🤖 AI Summary
This work addresses the challenge of limited generalizability in existing visual models for imaging mass cytometry (IMC), which arises from heterogeneous molecular marker subsets used across studies. To overcome this, the authors propose ImmuVis, a convolutional foundation model pretrained via self-supervised masked reconstruction. ImmuVis introduces a novel marker-adaptive hyper-convolution mechanism that dynamically generates convolutional kernels from marker embeddings, enabling inference with arbitrary marker combinations without retraining. Furthermore, it incorporates a heteroscedastic likelihood objective to calibrate predictive uncertainty. Evaluated on virtual staining and downstream classification tasks, ImmuVis substantially outperforms current state-of-the-art methods while maintaining significantly lower computational costs than Transformer-based architectures. Its efficiency and strong generalization capability are validated on the IMC17M dataset.
📝 Abstract
We present ImmuVis, an efficient convolutional foundation model for imaging mass cytometry (IMC), a high-throughput multiplex imaging technology that handles molecular marker measurements as image channels and enables large-scale spatial tissue profiling. Unlike natural images, multiplex imaging lacks a fixed channel space, as real-world marker sets vary across studies, violating a core assumption of standard vision backbones.
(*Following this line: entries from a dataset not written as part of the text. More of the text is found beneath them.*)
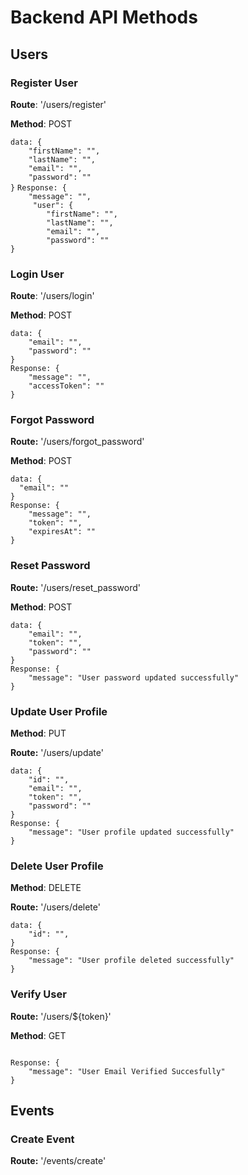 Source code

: <h1>Backend API Methods</h1>

<h2>Users</h2>

<h3>Register User</h3>

<p><b>Route</b>: '/users/register'</p>
<p><b>Method</b>: POST</p>
<code>data: {
	"firstName": "",
	"lastName": "",
	"email": "",
	"password": ""
}</code>
<code>Response: {
	"message": "",
 	 "user": {
    	"firstName": "",
    	"lastName": "",
    	"email": "",
    	"password": ""
}</code>

<h3>Login User</h3> 
<p><b>Route</b>: '/users/login'</p>
<p><b>Method</b>: POST</p>
<code>data: {
  	"email": "",
	"password": ""
}</code><br>
<code>Response: {
	"message": "",
  	"accessToken": ""
}</code>

<h3>Forgot Password</h3>
<p><b>Route:</b> '/users/forgot_password'</p>
<p><b>Method</b>: POST</p>
<code>data: {
  "email": ""
}</code><br>
<code>Response: {
	"message": "",
  	"token": "",
 	"expiresAt": ""
}</code>

<h3>Reset Password</h3>
<p><b>Route:</b> '/users/reset_password'</p>
<p><b>Method</b>: POST</p>
<code>data: {
  	"email": "",
	"token": "",
	"password": ""
}</code><br>
<code>Response: {
	"message": "User password updated successfully"
}</code>


<h3>Update User Profile</h3>
<p><b>Method</b>: PUT</p>
<p><b>Route:</b> '/users/update'</p>
<code>data: {
	"id": "",
  	"email": "",
	"token": "",
	"password": ""
}</code><br>
<code>Response: {
	"message": "User profile updated successfully"
}</code>

<h3>Delete User Profile</h3>
<p><b>Method</b>: DELETE</p>
<p><b>Route:</b> '/users/delete'</p>
<code>data: {
	"id": "",
}</code><br>
<code>Response: {
	"message": "User profile deleted successfully"
}</code>

<h3>Verify User</h3>
<p><b>Route:</b> '/users/${token}'</p>
<p><b>Method</b>: GET</p>
<code>
Response: {
	"message": "User Email Verified Succesfully"
}</code>


<h2>Events</h2>

<h3>Create Event</h3>

<p><b>Route:</b> '/events/create'</p>
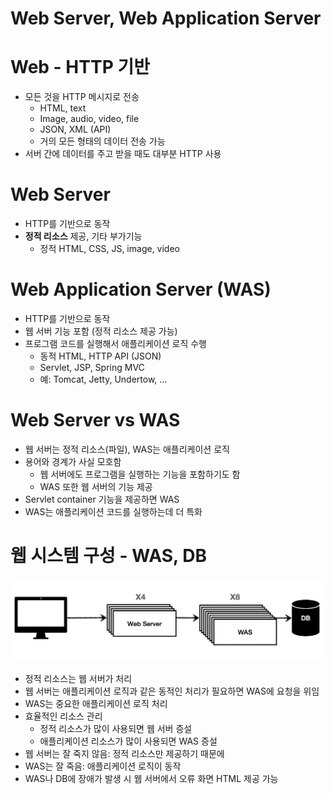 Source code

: # Web Server, Web Application Server

# Web - HTTP 기반

- 모든 것을 HTTP 메시지로 전송
    - HTML, text
    - Image, audio, video, file
    - JSON, XML (API)
    - 거의 모든 형태의 데이터 전송 가능
- 서버 간에 데이터를 주고 받을 때도 대부분 HTTP 사용

# Web Server

- HTTP를 기반으로 동작
- **정적 리소스** 제공, 기타 부가기능
    - 정적 HTML, CSS, JS, image, video

# Web Application Server (WAS)

- HTTP를 기반으로 동작
- 웹 서버 기능 포함 (정적 리소스 제공 가능)
- 프로그램 코드를 실행해서 애플리케이션 로직 수행
    - 동적 HTML, HTTP API (JSON)
    - Servlet, JSP, Spring MVC
    - 예: Tomcat, Jetty, Undertow, …

# Web Server vs WAS

- 웹 서버는 정적 리소스(파일), WAS는 애플리케이션 로직
- 용어와 경계가 사실 모호함
    - 웹 서버에도 프로그램을 실행하는 기능을 포함하기도 함
    - WAS 또한 웹 서버의 기능 제공
- Servlet container 기능을 제공하면 WAS
- WAS는 애플리케이션 코드를 실행하는데 더 특화

# 웹 시스템 구성 - WAS, DB

![wswas](https://github.com/seungwonbased/TIL/blob/main/Spring/assets/wswas1.png)

- 정적 리소스는 웹 서버가 처리
- 웹 서버는 애플리케이션 로직과 같은 동적인 처리가 필요하면 WAS에 요청을 위임
- WAS는 중요한 애플리케이션 로직 처리
- 효율적인 리소스 관리
    - 정적 리소스가 많이 사용되면 웹 서버 증설
    - 애플리케이션 리소스가 많이 사용되면 WAS 증설
- 웹 서버는 잘 죽지 않음: 정적 리소스만 제공하기 때문에
- WAS는 잘 죽음: 애플리케이션 로직이 동작
- WAS나 DB에 장애가 발생 시 웹 서버에서 오류 화면 HTML 제공 가능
To address this, ImmuVis introduces marker-adaptive hyperconvolutions that generate convolutional kernels from learned marker embeddings, enabling a single model to operate on arbitrary measured marker subsets without retraining. We pretrain ImmuVis on the largest to-date dataset, IMC17M (28 cohorts, 24,405 images, 265 markers, over 17M patches), using self-supervised masked reconstruction. ImmuVis outperforms SOTA baselines and ablations in virtual staining and downstream classification tasks at substantially lower compute cost than transformer-based alternatives, and is the sole model that provides calibrated uncertainty via a heteroscedastic likelihood objective. These results position ImmuVis as a practical, efficient foundation model for real-world IMC modeling.